My Rans S-21 will have a MGL Discovery 8.5 inch display and Ibox with autopilot and a few other things like USB chargers for Ipad and phone etc then most likely 2 radios and transponder and 2 analogue instruments. Hopefully soon I will have all that gear here and I will hook it all up and just see how much load that actually is so I can be sure of what current the whole system will draw

 

Mark

[RFguy]

Hi Mark. An alternative might be a 2nd-order current control- IE duration x load- IE heat load on the alternator knowing that there is some thermal inertia available. Complicates the design, I agree.

 

I was reading somewhere the Rotax alt was perm mag ? No brushes so that's cool, but I think I only replaced brushes in my car alternator every 250,000 km ! But..... no field control ? how does that work for control ? (apart from as you said, motos short the alt) .

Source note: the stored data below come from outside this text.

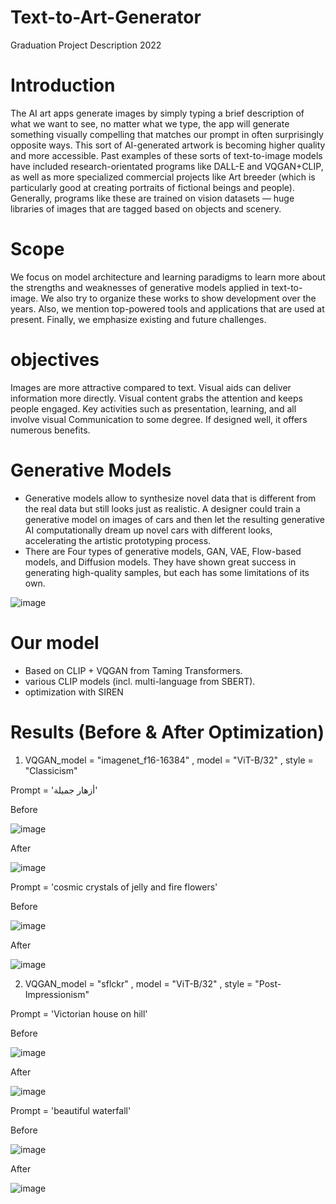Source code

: # Text-to-Art-Generator
Graduation Project Description 2022


# Introduction
The AI art apps generate images by simply typing a brief description of what we want to see, no matter what we type, the app will generate something visually compelling that matches our prompt in often surprisingly opposite ways. This sort of AI-generated artwork is becoming higher quality and more accessible. Past examples of these sorts of text-to-image models have included research-orientated programs like DALL-E and VQGAN+CLIP, as well as more specialized commercial projects like Art breeder (which is particularly good at creating portraits of fictional beings and people). Generally, programs like these are trained on vision datasets — huge libraries of images that are tagged based on objects and scenery.

# Scope
We focus on model architecture and learning paradigms to learn more about the strengths and weaknesses of generative models applied in text-to-image. We also try to organize these works to show development over the years. Also, we mention top-powered tools and applications that are used at present. Finally, we emphasize existing and future challenges. 

# objectives
Images are more attractive compared to text. Visual aids can deliver information more directly. Visual content grabs the attention and keeps people engaged. Key activities such as presentation, learning, and all involve visual Communication to some degree. If designed well, it offers numerous benefits.

# Generative Models
* Generative models allow to synthesize novel data that is different from the real data but still looks just as realistic. A designer could train a generative model on images of cars and then let the resulting generative AI computationally dream up novel cars with different looks, accelerating the artistic prototyping process.
* There are Four types of generative models, GAN, VAE, Flow-based models, and Diffusion models. They have shown great success in generating high-quality samples, but each has some limitations of its own.

![image](https://user-images.githubusercontent.com/63797979/182920524-381d8414-a61d-48d6-8378-3e10721ac879.png)

# Our model
* Based on CLIP + VQGAN from Taming Transformers.
* various CLIP models (incl. multi-language from SBERT).
* optimization with SIREN

# Results (Before & After Optimization)

1) VQGAN_model = "imagenet_f16-16384" , model = "ViT-B/32" , style = "Classicism"


Prompt = 'أزهار جميلة'
   
Before

![image](https://user-images.githubusercontent.com/63797979/182921602-2d025877-7958-495c-9168-824171be54bc.png)
    
After

![image](https://user-images.githubusercontent.com/63797979/182921663-bf9a6ffb-9392-4d8c-a46f-4e9840e67b9c.png)


Prompt = 'cosmic crystals of jelly and fire flowers'

Before

![image](https://user-images.githubusercontent.com/63797979/182921793-d94a9fb4-3954-4610-ba80-b526f6f1d754.png)


After

![image](https://user-images.githubusercontent.com/63797979/182921811-5c2f56a0-3cc1-4cd6-a5e7-d0817cc873a3.png)



2)	VQGAN_model = "sflckr" , model = "ViT-B/32" , style = "Post-Impressionism"

Prompt = 'Victorian house on hill'

Before 

![image](https://user-images.githubusercontent.com/63797979/182922098-bdcb0ea0-c4b9-44b3-a61d-3ffcacde73ad.png)



After

![image](https://user-images.githubusercontent.com/63797979/182925028-b5b3edab-dfad-4a77-86b0-12f805065ff9.png)


Prompt = 'beautiful waterfall'

Before 

![image](https://user-images.githubusercontent.com/63797979/182926490-3f3fc2c0-f750-4cb4-9e14-4fa946c40dd4.png)


After

![image](https://user-images.githubusercontent.com/63797979/182926351-c53f5242-11d4-43d9-9a63-2864dd723915.png)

..I guess a shunt regulator would work, but that's quite alot of extra heat, and engine kW to blow off. ...... and I am sure with a 70kW aircraft motor every 500W is precious.

 

So then the only (efficient) control you have is phase fire rectifier control....needs to be foolproof. As you know, you can't UNLOAD the alternator, that is bad ....the EMF has to go somewhere. the thing has to stay somewhat loaded as not to send the voltages appearing between the diode stacks in reverse bias beyond the limits. seems that conventional field control alternator is better suited to not wasting power. Although I guess there will always be a decent load on the alternator, so the only time it would be no load would be if all avionics was off and battery was full.... seems reasonable to dump then. ---glen.